TASK REQUIREMENTS: Reproduce the records below in full and word for word, excluding pictures.

DATA RECORDS:

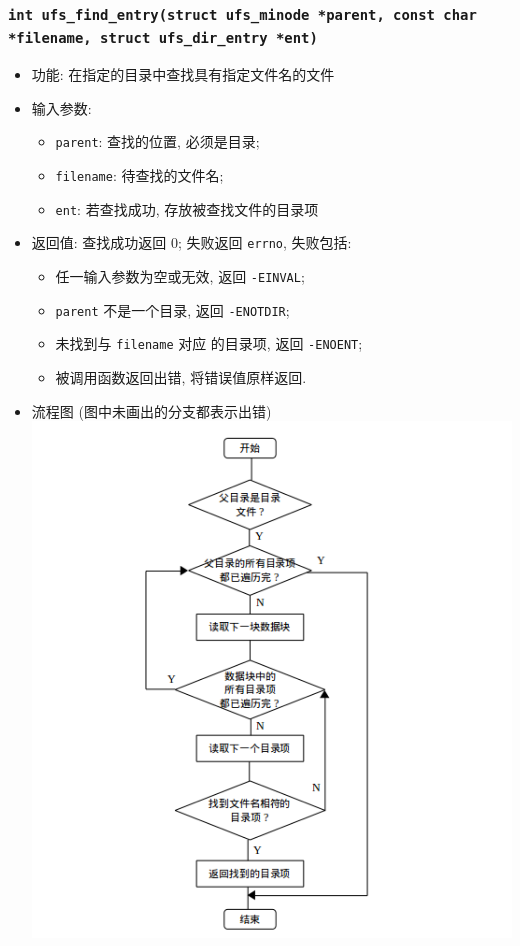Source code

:\documentclass[nofonts]{ctexart}
\begin{document}
  \subsubsection{\texttt{int ufs\_find\_entry(struct ufs\_minode *parent, const char *filename, struct ufs\_dir\_entry *ent)}}
  \begin{itemize}
\item
  功能: 在指定的目录中查找具有指定文件名的文件
\item
  输入参数:

  \begin{itemize}
  \item
    \texttt{parent}: 查找的位置, 必须是目录;
  \item
    \texttt{filename}: 待查找的文件名;
  \item
    \texttt{ent}: 若查找成功, 存放被查找文件的目录项
  \end{itemize}
\item
  返回值: 查找成功返回 0; 失败返回 \texttt{errno}, 失败包括:

  \begin{itemize}
  \item
    任一输入参数为空或无效, 返回 \texttt{-EINVAL};
  \item
    \texttt{parent} 不是一个目录, 返回 \texttt{-ENOTDIR};
  \item
    未找到与 \texttt{filename} 对应 的目录项, 返回 \texttt{-ENOENT};
  \item
    被调用函数返回出错, 将错误值原样返回.
  \end{itemize}
\item
  流程图 (图中未画出的分支都表示出错)\\
  \includegraphics[width=15cm]{./images/find_entry.png}
  \end{itemize}
\end{document}
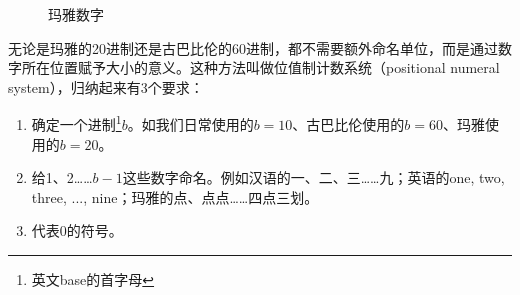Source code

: \documentclass[b5paper]{ctexart}
\begin{document}
\begin{figure}[htbp]
 \centering
 \caption{玛雅数字}
 \label{fig:maya-numerals}
\end{figure}

无论是玛雅的20进制还是古巴比伦的60进制，都不需要额外命名单位，而是通过数字所在位置赋予大小的意义。这种方法叫做位值制计数系统（positional numeral system），归纳起来有3个要求：

\begin{enumerate}[1)]
\item 确定一个进制\footnote{英文base的首字母}$b$。如我们日常使用的$b = 10$、古巴比伦使用的$b = 60$、玛雅使用的$b = 20$。
\item 给1、2……$b-1$这些数字命名。例如汉语的一、二、三……九；英语的one, two, three, ..., nine；玛雅的点、点点……四点三划。
\item 代表0的符号。
\end{enumerate}
\end{document}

RESULT OF THE TASK:
Source code

:\documentclass[nofonts]{ctexart}
\begin{document}
  \subsubsection{\texttt{int ufs\_find\_entry(struct ufs\_minode *parent, const char *filename, struct ufs\_dir\_entry *ent)}}
  \begin{itemize}
\item
  功能: 在指定的目录中查找具有指定文件名的文件
\item
  输入参数:

  \begin{itemize}
  \item
    \texttt{parent}: 查找的位置, 必须是目录;
  \item
    \texttt{filename}: 待查找的文件名;
  \item
    \texttt{ent}: 若查找成功, 存放被查找文件的目录项
  \end{itemize}
\item
  返回值: 查找成功返回 0; 失败返回 \texttt{errno}, 失败包括:

  \begin{itemize}
  \item
    任一输入参数为空或无效, 返回 \texttt{-EINVAL};
  \item
    \texttt{parent} 不是一个目录, 返回 \texttt{-ENOTDIR};
  \item
    未找到与 \texttt{filename} 对应 的目录项, 返回 \texttt{-ENOENT};
  \item
    被调用函数返回出错, 将错误值原样返回.
  \end{itemize}
\item
  流程图 (图中未画出的分支都表示出错)\\
  \includegraphics[width=15cm]{./images/find_entry.png}
  \end{itemize}
\end{document}
Source code

: \documentclass[b5paper]{ctexart}
\begin{document}
\begin{figure}[htbp]
 \centering
 \caption{玛雅数字}
 \label{fig:maya-numerals}
\end{figure}

无论是玛雅的20进制还是古巴比伦的60进制，都不需要额外命名单位，而是通过数字所在位置赋予大小的意义。这种方法叫做位值制计数系统（positional numeral system），归纳起来有3个要求：

\begin{enumerate}[1)]
\item 确定一个进制\footnote{英文base的首字母}$b$。如我们日常使用的$b = 10$、古巴比伦使用的$b = 60$、玛雅使用的$b = 20$。
\item 给1、2……$b-1$这些数字命名。例如汉语的一、二、三……九；英语的one, two, three, ..., nine；玛雅的点、点点……四点三划。
\item 代表0的符号。
\end{enumerate}
\end{document}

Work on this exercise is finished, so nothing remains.